Quick Links

Extension - multilingual_fuzzy_match : Multilingual phonetic matching extension for PostgreSQL

From:	Blessy Thomas <blessy456bthomas(at)gmail(dot)com>
To:	pgsql-hackers(at)postgresql(dot)org
Subject:	Extension - multilingual_fuzzy_match : Multilingual phonetic matching extension for PostgreSQL
Date:	2026-03-02 07:25:26
Message-ID:	CAJyyjtA_MwGY+_TgmixjJ8-pkTAUSnUwS3j7cJ2UMSbDjFmbjw@mail.gmail.com
Views:	Whole Thread \| Raw Message \| Download mbox \| Resend email
Thread:
Lists:	pgsql-general pgsql-hackers

Hello PostgreSQL Community,

I would like to introduce a PostgreSQL extension called
multilingual_fuzzy_match. This extension enables multilingual name
normalization, transliteration, and fuzzy phonetic matching directly inside
PostgreSQL at query time.

1. What Problem It Solves:
In multilingual datasets (especially Indian language datasets), the same
name may appear in:
- Different scripts
- Different transliterations
- Slight spelling variations
- Multiple languages

For example:
राम ≈ Raam ≈ رَام ≈ ராம்
Traditional equality or LIKE queries fail in such cases. Even trigram
matching doesn’t fully address cross-script phonetic similarity.
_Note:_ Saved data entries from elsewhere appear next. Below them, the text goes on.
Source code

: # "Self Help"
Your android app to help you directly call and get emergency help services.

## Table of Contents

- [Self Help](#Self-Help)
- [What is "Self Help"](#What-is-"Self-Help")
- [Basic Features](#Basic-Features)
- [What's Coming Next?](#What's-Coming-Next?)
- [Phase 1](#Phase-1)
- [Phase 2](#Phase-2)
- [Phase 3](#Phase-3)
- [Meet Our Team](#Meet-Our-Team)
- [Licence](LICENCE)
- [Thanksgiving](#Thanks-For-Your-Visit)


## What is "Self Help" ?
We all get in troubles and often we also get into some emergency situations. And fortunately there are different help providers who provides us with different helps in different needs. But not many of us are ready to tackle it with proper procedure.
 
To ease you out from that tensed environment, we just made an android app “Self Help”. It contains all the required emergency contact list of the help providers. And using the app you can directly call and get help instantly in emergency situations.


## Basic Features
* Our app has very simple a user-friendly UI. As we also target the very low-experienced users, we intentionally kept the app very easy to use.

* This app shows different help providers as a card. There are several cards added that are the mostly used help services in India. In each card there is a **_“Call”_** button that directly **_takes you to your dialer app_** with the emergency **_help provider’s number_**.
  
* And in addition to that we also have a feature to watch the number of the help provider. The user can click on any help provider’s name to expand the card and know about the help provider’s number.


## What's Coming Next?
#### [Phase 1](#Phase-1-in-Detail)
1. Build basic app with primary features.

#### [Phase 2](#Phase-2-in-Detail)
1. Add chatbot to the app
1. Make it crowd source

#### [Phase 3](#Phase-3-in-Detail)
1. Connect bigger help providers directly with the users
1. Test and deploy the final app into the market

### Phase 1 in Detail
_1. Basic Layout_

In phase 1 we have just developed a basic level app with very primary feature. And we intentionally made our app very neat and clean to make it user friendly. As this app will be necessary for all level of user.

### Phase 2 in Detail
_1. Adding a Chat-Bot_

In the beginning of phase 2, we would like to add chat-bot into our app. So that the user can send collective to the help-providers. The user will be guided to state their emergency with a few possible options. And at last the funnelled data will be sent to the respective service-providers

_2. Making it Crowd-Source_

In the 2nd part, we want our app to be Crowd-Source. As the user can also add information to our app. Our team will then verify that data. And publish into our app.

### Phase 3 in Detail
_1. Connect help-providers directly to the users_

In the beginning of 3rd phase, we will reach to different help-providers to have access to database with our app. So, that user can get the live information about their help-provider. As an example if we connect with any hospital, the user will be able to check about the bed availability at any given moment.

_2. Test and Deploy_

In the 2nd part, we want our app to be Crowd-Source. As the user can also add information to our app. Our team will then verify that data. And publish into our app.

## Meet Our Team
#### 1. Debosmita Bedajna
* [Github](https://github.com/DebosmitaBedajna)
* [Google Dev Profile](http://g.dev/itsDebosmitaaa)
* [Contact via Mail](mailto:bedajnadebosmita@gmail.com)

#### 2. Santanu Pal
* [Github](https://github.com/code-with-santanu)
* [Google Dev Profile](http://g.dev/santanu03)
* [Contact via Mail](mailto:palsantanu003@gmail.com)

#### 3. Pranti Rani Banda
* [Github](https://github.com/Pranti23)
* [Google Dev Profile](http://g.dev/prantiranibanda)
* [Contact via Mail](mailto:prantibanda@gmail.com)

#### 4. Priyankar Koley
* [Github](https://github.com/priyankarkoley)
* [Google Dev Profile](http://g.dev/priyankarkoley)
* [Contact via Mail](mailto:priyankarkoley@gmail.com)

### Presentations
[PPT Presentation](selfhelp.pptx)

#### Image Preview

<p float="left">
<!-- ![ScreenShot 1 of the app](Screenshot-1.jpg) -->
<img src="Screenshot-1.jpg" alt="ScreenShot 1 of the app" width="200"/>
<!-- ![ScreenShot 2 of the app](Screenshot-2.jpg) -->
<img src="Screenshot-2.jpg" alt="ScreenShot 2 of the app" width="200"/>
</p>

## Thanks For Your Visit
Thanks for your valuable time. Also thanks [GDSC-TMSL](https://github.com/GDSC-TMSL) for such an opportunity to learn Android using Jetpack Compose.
2. What This Extension Does

- Detects the script of the input text
- Performs transliteration and normalization
- Generates a phonetic key
- Uses Levenshtein distance (via python-Levenshtein)
- Returns similarity-scored results
All of this happens inside PostgreSQL using PL/Python (plpython3u).

3. Key Features
- No schema changes required
- Query-level matching
- Supports 11 major Indian scripts:
Devanagari, Tamil, Telugu, Bengali, Urdu, Malayalam, Kannada, Odia,
Gujarati, Punjabi
- Works on existing tables

4. Requirements
- PostgreSQL 17 (compiled with Python support)
- Python 3.12+
- plpython3u
- Python packages:
pip install indic-transliteration python-Levenshtein

6. Feedback Requested

I would really appreciate feedback from the community on:
- Extension design approach
- Performance considerations
- Suitability for PGXN submission
I would love suggestions, improvements, and any guidance on making this
production-ready. I’m sharing this not just as a project, but as a starting
point for discussion about multilingual data handling inside PostgreSQL.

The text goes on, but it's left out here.